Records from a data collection
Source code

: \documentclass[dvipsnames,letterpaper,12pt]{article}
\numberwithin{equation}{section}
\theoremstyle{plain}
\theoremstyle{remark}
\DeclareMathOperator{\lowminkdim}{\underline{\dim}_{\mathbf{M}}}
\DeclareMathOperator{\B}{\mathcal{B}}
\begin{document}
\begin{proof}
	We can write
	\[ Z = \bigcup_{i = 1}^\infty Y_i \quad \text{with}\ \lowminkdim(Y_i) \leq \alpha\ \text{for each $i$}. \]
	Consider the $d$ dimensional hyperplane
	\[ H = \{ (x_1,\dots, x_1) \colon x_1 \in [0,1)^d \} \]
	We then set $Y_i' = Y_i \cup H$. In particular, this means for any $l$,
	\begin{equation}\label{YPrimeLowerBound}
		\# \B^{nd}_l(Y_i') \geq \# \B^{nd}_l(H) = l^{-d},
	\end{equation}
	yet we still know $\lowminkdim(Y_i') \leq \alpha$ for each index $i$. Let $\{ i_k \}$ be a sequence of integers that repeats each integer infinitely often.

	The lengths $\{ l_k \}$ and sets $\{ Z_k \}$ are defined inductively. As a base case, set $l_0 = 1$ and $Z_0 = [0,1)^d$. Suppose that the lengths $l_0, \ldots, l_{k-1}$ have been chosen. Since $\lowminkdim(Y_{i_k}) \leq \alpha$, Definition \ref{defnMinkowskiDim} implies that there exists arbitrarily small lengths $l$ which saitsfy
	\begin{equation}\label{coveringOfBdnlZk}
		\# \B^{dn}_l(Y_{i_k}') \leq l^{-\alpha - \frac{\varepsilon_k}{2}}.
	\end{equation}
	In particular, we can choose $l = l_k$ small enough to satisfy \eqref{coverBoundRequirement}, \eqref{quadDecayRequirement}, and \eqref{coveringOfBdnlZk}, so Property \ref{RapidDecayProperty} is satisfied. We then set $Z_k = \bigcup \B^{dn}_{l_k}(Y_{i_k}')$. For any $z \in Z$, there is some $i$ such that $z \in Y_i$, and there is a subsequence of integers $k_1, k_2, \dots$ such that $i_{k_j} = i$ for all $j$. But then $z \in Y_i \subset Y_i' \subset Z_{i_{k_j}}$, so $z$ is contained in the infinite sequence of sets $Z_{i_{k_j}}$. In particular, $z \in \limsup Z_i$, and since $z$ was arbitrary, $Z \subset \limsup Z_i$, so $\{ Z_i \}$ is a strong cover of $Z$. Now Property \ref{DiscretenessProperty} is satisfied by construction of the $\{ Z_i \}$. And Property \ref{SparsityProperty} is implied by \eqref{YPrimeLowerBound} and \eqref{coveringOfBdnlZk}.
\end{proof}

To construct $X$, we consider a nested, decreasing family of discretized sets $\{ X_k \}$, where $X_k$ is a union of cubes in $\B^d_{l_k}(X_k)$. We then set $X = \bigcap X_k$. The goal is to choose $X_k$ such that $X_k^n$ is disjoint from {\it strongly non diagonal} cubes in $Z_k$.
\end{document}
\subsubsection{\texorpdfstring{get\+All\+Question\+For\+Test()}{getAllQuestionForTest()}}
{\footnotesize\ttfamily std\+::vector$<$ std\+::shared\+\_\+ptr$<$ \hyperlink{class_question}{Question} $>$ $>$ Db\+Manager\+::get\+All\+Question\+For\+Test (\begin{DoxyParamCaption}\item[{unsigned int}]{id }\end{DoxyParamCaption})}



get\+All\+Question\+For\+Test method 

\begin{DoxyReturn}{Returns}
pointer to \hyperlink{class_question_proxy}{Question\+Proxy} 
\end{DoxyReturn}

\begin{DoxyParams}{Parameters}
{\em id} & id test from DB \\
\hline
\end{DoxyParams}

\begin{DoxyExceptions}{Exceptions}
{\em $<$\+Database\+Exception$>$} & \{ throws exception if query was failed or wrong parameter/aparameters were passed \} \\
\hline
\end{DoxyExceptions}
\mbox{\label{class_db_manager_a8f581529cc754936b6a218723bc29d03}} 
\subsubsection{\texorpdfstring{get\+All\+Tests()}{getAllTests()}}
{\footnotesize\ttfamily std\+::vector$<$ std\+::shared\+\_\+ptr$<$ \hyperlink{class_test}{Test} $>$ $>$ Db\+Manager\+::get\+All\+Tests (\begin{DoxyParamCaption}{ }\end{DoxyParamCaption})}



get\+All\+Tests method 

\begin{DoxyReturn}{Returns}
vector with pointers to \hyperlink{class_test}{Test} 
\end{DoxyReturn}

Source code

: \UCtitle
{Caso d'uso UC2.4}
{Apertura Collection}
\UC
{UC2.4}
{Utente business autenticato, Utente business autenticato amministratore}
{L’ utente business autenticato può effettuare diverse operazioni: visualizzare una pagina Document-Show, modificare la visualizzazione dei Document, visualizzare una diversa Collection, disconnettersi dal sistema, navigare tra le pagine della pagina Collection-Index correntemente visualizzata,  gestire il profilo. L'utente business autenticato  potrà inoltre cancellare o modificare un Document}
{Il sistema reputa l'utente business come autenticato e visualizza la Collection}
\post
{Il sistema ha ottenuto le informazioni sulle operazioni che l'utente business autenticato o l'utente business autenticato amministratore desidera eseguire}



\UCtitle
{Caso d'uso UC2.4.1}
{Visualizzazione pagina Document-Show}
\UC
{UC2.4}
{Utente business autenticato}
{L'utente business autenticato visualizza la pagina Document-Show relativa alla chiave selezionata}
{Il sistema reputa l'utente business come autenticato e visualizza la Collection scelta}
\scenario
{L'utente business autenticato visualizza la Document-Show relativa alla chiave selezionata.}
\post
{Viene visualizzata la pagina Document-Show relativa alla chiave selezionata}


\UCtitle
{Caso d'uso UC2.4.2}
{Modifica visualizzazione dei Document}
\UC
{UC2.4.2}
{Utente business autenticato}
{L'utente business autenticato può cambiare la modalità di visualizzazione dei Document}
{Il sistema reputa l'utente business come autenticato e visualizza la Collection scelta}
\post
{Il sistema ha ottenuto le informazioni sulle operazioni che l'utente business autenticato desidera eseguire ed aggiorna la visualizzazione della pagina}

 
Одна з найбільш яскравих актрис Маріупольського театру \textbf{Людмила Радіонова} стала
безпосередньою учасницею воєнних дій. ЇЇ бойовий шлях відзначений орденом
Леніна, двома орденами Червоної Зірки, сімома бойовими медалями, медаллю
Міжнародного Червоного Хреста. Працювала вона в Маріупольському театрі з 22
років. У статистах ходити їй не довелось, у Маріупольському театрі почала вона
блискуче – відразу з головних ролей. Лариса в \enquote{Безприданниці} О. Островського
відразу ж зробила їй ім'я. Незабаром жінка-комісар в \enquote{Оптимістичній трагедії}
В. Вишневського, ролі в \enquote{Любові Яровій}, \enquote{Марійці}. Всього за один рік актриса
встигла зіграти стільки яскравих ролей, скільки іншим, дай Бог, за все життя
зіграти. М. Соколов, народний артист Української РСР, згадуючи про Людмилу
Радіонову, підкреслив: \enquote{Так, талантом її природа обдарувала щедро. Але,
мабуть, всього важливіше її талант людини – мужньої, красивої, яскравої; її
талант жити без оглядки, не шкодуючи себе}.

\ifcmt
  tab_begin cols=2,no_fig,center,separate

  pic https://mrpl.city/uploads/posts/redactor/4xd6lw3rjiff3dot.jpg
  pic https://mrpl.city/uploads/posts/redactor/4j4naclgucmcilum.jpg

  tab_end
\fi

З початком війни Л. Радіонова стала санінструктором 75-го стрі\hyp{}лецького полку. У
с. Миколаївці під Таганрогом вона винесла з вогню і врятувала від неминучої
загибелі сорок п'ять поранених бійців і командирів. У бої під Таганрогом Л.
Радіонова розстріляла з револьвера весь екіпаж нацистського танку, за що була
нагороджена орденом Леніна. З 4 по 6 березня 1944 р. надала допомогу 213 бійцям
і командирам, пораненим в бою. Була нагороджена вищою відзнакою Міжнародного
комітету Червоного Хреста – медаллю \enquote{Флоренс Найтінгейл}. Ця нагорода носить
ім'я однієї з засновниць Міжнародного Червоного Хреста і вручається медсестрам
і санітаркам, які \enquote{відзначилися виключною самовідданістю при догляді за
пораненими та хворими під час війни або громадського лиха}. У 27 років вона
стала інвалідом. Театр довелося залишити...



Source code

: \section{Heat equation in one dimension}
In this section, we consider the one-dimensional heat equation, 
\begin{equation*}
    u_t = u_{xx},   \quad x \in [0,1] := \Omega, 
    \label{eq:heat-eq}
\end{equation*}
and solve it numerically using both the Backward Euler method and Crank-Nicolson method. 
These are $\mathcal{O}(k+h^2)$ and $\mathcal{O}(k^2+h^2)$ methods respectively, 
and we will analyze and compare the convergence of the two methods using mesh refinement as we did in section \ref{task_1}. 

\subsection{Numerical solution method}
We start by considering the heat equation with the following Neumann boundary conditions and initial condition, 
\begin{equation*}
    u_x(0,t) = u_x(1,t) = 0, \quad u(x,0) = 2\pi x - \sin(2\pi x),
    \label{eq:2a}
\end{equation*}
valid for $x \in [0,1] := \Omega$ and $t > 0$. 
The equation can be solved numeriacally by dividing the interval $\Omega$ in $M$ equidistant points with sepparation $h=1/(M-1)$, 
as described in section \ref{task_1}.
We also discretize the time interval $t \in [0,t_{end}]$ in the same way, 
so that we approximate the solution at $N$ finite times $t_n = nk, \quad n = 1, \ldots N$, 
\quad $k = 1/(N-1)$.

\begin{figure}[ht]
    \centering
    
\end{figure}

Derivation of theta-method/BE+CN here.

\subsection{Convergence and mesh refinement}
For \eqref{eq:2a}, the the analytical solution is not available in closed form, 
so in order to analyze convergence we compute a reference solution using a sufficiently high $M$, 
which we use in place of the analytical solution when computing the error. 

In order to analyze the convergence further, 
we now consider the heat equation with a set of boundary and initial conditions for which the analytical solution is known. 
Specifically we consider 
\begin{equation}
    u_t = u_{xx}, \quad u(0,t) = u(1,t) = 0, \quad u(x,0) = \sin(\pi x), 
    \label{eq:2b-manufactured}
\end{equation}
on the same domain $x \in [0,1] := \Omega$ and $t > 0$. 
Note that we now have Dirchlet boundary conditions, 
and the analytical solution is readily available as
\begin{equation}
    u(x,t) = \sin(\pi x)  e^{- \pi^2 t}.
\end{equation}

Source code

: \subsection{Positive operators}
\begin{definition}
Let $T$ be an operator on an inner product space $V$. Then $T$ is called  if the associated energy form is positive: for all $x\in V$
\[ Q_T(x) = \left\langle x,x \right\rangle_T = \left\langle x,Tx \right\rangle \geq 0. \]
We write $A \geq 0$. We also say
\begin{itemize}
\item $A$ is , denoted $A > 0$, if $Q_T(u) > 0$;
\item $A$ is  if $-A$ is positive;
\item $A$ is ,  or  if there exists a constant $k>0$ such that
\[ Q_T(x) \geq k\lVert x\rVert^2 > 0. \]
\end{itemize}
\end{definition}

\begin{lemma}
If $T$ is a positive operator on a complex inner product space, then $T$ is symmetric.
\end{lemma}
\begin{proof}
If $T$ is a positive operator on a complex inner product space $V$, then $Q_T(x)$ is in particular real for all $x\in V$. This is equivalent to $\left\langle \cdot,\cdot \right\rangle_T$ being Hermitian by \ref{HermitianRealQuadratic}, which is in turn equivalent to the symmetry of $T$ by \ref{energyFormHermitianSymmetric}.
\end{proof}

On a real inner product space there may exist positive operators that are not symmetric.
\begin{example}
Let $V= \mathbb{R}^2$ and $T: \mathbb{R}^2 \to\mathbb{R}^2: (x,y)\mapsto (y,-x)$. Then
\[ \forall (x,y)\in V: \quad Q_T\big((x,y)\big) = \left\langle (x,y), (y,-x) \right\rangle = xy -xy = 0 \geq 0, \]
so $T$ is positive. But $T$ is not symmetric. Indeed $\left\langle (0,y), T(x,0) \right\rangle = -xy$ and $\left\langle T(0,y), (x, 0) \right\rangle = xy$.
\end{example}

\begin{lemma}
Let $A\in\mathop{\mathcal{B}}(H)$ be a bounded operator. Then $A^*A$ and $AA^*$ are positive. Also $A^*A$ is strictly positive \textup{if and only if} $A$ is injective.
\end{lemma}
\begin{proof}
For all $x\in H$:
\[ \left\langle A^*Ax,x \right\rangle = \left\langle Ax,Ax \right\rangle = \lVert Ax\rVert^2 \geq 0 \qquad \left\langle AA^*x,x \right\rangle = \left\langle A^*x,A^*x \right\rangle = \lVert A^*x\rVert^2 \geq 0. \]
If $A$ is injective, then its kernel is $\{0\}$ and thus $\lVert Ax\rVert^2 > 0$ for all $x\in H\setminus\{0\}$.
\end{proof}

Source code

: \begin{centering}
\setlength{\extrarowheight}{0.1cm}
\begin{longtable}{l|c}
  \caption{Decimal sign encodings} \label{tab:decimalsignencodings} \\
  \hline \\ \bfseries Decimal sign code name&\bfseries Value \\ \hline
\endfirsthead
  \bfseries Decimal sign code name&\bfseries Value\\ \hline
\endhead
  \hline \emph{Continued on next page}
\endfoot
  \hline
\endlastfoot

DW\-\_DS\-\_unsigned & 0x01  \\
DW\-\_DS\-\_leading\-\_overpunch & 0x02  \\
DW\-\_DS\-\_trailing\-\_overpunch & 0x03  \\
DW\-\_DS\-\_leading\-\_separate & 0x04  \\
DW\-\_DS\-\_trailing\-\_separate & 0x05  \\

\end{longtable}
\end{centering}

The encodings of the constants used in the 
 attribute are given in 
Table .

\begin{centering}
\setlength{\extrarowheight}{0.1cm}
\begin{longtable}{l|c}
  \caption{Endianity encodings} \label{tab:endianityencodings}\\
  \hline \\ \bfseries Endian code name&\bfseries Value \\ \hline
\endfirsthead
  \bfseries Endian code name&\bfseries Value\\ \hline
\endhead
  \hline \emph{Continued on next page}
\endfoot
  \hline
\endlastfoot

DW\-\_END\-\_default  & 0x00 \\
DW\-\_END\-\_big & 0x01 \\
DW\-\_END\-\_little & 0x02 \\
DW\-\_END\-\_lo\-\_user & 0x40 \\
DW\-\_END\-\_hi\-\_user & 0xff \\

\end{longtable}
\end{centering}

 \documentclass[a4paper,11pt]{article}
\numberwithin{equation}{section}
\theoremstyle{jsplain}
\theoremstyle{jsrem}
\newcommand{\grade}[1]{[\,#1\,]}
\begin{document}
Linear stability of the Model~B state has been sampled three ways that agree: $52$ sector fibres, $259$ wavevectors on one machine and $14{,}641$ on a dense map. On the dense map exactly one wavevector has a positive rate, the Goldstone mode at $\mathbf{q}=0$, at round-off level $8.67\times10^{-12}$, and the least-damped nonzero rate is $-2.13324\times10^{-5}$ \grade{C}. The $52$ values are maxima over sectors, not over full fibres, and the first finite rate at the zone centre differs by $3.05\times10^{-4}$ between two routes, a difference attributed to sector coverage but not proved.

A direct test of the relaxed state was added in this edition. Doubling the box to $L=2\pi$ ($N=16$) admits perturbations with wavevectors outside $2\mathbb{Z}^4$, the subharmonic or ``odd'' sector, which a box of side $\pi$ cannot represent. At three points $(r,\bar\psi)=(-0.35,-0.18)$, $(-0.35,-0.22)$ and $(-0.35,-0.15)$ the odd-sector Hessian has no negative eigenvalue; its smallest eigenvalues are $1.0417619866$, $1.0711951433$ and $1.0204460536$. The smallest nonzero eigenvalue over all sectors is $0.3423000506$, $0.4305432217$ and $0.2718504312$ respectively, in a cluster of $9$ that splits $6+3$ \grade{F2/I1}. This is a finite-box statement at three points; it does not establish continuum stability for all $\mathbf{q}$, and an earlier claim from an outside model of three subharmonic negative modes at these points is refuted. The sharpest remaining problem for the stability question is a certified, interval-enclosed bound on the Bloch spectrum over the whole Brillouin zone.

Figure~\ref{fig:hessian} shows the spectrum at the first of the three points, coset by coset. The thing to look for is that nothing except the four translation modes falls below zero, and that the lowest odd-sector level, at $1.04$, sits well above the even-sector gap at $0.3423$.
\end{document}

Problem description | The line containing "Consider the $d$ dimensional hyperplane" marks the end. Please print exactly every line from the top of the data to it, both included, and nothing more.

Task answer |
Source code

: \documentclass[dvipsnames,letterpaper,12pt]{article}
\numberwithin{equation}{section}
\theoremstyle{plain}
\theoremstyle{remark}
\DeclareMathOperator{\lowminkdim}{\underline{\dim}_{\mathbf{M}}}
\DeclareMathOperator{\B}{\mathcal{B}}
\begin{document}
\begin{proof}
	We can write
	\[ Z = \bigcup_{i = 1}^\infty Y_i \quad \text{with}\ \lowminkdim(Y_i) \leq \alpha\ \text{for each $i$}. \]
	Consider the $d$ dimensional hyperplane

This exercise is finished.